*** Input data
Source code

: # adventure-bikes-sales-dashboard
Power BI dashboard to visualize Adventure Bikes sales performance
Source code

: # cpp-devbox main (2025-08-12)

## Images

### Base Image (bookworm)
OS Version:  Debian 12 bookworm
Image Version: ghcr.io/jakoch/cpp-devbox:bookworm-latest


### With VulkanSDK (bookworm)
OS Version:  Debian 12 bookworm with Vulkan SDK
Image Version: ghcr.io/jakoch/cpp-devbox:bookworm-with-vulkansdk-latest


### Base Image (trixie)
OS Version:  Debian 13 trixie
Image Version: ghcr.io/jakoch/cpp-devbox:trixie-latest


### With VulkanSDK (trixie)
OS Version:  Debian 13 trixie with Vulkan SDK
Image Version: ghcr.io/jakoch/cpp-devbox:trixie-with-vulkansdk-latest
******
Work order |
The answer consists of the lines above that include the word "dashboard", each copied exactly.

Finished task |
: # adventure-bikes-sales-dashboard
Power BI dashboard to visualize Adventure Bikes sales performance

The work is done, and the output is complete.